Uploaded image for project: 'MariaDB Server'
  1. MariaDB Server
  2. MDEV-12556

Possible performance problem with recursive CTE and UNION involving TEXT/BLOB columns

Details

    Description

      The CTE below is intentionally endless. It's controlled by max_recursive_iterations, which works just fine. But the execution time is radically different, depending on whether we use a VARCHAR column, or a TEXT column of the same length.

      DROP TABLE IF EXISTS t;
      CREATE TABLE t (c1 VARCHAR(255), c2 TINYTEXT);
      INSERT INTO t VALUES ('a','a'),('b','b'),('c','c'),('d','d');
       
      SET max_recursive_iterations = 8;
       
      WITH RECURSIVE cte(f) AS (
        SELECT c2 FROM t
        UNION
        SELECT c2 FROM t, cte
      ) SELECT COUNT(*) FROM cte;
       
      WITH RECURSIVE cte(f) AS (
        SELECT c1 FROM t
        UNION
        SELECT c1 FROM t, cte
      ) SELECT COUNT(*) FROM cte;
      

      Result with TEXT column (15.23 sec)

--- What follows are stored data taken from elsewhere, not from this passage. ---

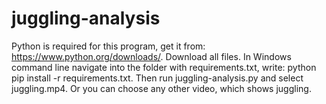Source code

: # juggling-analysis
Python is required for this program, get it from: https://www.python.org/downloads/. Download all files. In Windows command line navigate into the folder with requirements.txt, write: python pip install -r requirements.txt. Then run juggling-analysis.py and select juggling.mp4. Or you can choose any other video, which shows juggling.
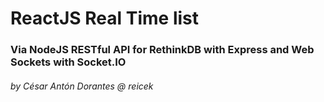 # ReactJS Real Time list 
### Via NodeJS RESTful API for RethinkDB with Express and Web Sockets with Socket.IO
###### by César Antón Dorantes @ reicek
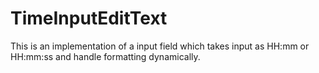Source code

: # TimeInputEditText
This is an implementation of a input field which takes input as HH:mm or HH:mm:ss and handle formatting dynamically.

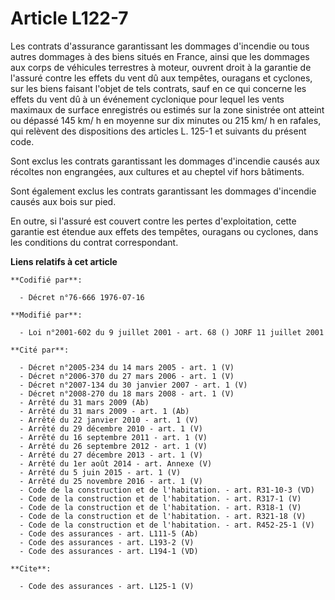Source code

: # Article L122-7

Les contrats d'assurance garantissant les dommages d'incendie ou tous autres dommages à des biens situés en France, ainsi que
les dommages aux corps de véhicules terrestres à moteur, ouvrent droit à la garantie de l'assuré contre les effets du vent dû
aux tempêtes, ouragans et cyclones, sur les biens faisant l'objet de tels contrats, sauf en ce qui concerne les effets du
vent dû à un événement cyclonique pour lequel les vents maximaux de surface enregistrés ou estimés sur la zone sinistrée ont
atteint ou dépassé 145 km/ h en moyenne sur dix minutes ou 215 km/ h en rafales, qui relèvent des dispositions des articles
L. 125-1 et suivants du présent code. 

Sont exclus les contrats garantissant les dommages d'incendie causés aux récoltes non engrangées, aux cultures et au cheptel
vif hors bâtiments. 

Sont également exclus les contrats garantissant les dommages d'incendie causés aux bois sur pied. 

En outre, si l'assuré est couvert contre les pertes d'exploitation, cette garantie est étendue aux effets des tempêtes,
ouragans ou cyclones, dans les conditions du contrat correspondant.

**Liens relatifs à cet article**

	**Codifié par**:

	  - Décret n°76-666 1976-07-16

	**Modifié par**:

	  - Loi n°2001-602 du 9 juillet 2001 - art. 68 () JORF 11 juillet 2001

	**Cité par**:

	  - Décret n°2005-234 du 14 mars 2005 - art. 1 (V)
	  - Décret n°2006-370 du 27 mars 2006 - art. 1 (V)
	  - Décret n°2007-134 du 30 janvier 2007 - art. 1 (V)
	  - Décret n°2008-270 du 18 mars 2008 - art. 1 (V)
	  - Arrêté du 31 mars 2009 (Ab)
	  - Arrêté du 31 mars 2009 - art. 1 (Ab)
	  - Arrêté du 22 janvier 2010 - art. 1 (V)
	  - Arrêté du 29 décembre 2010 - art. 1 (V)
	  - Arrêté du 16 septembre 2011 - art. 1 (V)
	  - Arrêté du 26 septembre 2012 - art. 1 (V)
	  - Arrêté du 27 décembre 2013 - art. 1 (V)
	  - Arrêté du 1er août 2014 - art. Annexe (V)
	  - Arrêté du 5 juin 2015 - art. 1 (V)
	  - Arrêté du 25 novembre 2016 - art. 1 (V)
	  - Code de la construction et de l'habitation. - art. R31-10-3 (VD)
	  - Code de la construction et de l'habitation. - art. R317-1 (V)
	  - Code de la construction et de l'habitation. - art. R318-1 (V)
	  - Code de la construction et de l'habitation. - art. R321-18 (V)
	  - Code de la construction et de l'habitation. - art. R452-25-1 (V)
	  - Code des assurances - art. L111-5 (Ab)
	  - Code des assurances - art. L193-2 (V)
	  - Code des assurances - art. L194-1 (VD)

	**Cite**:

	  - Code des assurances - art. L125-1 (V)
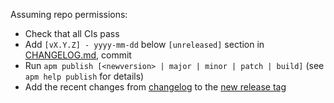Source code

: Assuming repo permissions:

- Check that all CIs pass
- Add `[vX.Y.Z] - yyyy-mm-dd` below `[unreleased]` section in [CHANGELOG.md](CHANGELOG.md), commit
- Run `apm publish [<newversion> | major | minor | patch | build]` (see `apm help publish` for details)
- Add the recent changes from [changelog](CHANGELOG.md) to the [new release tag](https://github.com/viddo/atom-textual-velocity/releases)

      MariaDB [test]> WITH RECURSIVE cte(f) AS (
          ->   SELECT c2 FROM t
          ->   UNION
          ->   SELECT c2 FROM t, cte
          -> ) SELECT COUNT(*) FROM cte;
      +----------+
      | COUNT(*) |
      +----------+
      |        4 |
      +----------+
      1 row in set (15.23 sec)
      

      Result with VARCHAR column (0.01 sec)

      MariaDB [test]> WITH RECURSIVE cte(f) AS (
          ->   SELECT c1 FROM t
          ->   UNION
          ->   SELECT c1 FROM t, cte
          -> ) SELECT COUNT(*) FROM cte;
      +----------+
      | COUNT(*) |
      +----------+
      |        4 |
      +----------+
      1 row in set (0.01 sec)
      

      If I understand the idea, with UNION the temporary table should never grow above 4 rows, so there is no reason for such long execution time.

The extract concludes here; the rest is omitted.